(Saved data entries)
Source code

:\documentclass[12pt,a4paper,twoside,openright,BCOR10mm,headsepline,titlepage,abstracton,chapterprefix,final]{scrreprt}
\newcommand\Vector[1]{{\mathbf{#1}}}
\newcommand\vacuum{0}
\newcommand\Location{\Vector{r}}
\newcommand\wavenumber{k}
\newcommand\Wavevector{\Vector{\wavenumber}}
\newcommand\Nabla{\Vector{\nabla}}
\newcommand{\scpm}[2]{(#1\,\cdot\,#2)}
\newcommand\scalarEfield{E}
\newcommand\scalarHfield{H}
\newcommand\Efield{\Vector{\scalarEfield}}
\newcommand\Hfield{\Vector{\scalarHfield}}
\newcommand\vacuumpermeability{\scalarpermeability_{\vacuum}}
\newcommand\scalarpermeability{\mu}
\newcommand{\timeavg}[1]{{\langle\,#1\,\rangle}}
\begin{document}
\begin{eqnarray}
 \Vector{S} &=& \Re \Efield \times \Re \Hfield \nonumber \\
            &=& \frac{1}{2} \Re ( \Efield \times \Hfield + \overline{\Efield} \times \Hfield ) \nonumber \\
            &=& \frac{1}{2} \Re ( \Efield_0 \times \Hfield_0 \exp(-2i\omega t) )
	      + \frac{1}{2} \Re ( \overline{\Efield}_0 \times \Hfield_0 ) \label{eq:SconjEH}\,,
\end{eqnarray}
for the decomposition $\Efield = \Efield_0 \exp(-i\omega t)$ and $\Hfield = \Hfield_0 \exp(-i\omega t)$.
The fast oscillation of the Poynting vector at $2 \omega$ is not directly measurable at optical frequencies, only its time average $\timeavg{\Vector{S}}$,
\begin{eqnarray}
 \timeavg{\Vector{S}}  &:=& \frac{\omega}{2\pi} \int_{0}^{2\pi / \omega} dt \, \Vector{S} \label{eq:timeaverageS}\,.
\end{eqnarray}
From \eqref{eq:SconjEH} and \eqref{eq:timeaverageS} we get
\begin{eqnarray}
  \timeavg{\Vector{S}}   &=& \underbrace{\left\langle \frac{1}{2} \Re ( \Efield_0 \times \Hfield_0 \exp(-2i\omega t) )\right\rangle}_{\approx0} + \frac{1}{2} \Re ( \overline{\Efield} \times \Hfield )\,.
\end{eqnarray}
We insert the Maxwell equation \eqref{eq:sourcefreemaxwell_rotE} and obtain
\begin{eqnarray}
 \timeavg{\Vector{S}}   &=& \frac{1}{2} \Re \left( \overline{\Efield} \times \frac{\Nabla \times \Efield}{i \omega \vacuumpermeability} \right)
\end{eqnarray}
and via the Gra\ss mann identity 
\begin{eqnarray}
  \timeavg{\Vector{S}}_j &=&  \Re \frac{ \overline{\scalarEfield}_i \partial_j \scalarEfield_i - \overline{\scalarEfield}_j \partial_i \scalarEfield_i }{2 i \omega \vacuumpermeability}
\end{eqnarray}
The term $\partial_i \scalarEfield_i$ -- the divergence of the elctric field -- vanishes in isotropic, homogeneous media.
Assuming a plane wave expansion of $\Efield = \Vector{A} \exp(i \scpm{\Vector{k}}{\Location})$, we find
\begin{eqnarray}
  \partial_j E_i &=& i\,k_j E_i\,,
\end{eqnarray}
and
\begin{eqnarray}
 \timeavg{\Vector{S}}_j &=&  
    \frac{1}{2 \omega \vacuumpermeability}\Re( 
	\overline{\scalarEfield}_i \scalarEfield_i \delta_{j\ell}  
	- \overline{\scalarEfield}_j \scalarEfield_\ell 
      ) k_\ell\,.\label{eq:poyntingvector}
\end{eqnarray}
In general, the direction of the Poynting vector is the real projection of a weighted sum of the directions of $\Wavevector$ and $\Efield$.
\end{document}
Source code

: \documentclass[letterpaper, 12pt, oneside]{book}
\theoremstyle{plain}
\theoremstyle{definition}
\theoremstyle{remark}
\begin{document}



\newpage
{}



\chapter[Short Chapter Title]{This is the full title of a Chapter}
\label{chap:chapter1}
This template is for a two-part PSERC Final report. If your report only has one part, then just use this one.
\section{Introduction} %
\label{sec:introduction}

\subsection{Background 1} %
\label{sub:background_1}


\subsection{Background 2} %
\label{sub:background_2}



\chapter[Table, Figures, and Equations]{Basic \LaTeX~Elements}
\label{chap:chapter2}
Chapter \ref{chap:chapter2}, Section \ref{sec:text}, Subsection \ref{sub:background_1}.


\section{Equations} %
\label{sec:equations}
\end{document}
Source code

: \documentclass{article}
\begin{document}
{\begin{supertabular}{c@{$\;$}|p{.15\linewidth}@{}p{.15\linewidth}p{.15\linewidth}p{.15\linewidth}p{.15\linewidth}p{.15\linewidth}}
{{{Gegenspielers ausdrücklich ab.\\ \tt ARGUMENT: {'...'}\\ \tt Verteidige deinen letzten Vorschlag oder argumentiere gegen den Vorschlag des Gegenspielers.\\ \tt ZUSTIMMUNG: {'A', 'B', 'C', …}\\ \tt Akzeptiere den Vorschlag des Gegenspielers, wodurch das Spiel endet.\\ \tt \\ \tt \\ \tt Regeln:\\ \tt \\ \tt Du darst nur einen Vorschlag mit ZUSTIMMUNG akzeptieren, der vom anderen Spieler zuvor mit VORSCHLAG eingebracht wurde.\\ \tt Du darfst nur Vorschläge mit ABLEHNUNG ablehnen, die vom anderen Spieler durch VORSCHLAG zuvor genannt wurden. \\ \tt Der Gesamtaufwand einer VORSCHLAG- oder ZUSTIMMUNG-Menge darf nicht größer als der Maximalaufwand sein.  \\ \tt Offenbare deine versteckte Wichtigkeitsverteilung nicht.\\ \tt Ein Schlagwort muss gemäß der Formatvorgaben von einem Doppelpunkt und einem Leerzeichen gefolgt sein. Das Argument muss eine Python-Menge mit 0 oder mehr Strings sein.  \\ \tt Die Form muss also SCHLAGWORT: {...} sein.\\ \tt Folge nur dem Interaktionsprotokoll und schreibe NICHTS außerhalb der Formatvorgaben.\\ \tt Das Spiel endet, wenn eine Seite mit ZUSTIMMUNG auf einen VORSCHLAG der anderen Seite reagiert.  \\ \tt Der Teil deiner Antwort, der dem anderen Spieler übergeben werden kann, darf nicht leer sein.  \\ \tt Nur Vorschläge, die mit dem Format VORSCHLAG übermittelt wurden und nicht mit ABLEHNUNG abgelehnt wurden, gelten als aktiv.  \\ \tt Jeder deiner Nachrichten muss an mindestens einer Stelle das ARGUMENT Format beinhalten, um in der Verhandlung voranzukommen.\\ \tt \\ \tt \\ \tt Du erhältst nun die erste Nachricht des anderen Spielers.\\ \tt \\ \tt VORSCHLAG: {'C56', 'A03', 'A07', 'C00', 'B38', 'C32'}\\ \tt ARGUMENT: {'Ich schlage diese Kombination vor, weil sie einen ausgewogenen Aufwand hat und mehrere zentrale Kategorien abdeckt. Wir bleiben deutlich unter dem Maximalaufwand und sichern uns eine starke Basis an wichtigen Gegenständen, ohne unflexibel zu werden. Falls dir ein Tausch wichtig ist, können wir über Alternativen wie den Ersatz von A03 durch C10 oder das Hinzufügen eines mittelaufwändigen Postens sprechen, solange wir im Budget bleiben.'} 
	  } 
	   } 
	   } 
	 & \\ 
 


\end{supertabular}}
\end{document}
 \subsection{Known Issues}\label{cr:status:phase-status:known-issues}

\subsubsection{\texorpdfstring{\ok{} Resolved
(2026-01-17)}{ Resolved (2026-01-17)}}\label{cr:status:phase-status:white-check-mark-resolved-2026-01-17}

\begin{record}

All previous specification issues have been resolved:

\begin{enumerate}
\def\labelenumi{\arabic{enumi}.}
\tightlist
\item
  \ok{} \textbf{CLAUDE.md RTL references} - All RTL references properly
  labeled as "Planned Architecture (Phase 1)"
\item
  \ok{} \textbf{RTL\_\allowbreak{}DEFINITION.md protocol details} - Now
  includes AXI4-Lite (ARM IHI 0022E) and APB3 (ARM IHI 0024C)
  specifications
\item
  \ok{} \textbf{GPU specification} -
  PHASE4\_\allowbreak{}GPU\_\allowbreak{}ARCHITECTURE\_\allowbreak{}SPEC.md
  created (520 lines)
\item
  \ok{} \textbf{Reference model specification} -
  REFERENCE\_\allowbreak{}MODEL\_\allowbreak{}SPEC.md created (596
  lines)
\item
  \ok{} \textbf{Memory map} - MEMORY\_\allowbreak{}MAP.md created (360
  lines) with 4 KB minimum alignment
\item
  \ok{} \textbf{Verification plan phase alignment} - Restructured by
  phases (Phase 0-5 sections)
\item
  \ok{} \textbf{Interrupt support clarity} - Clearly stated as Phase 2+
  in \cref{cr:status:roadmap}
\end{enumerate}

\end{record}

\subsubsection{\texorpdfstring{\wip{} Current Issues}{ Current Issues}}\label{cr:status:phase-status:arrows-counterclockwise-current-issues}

### Work order
Copy each line of the data that contains the word "Wavevector", leaving the other lines out.

### Response box
\newcommand\Wavevector{\Vector{\wavenumber}}
In general, the direction of the Poynting vector is the real projection of a weighted sum of the directions of $\Wavevector$ and $\Efield$.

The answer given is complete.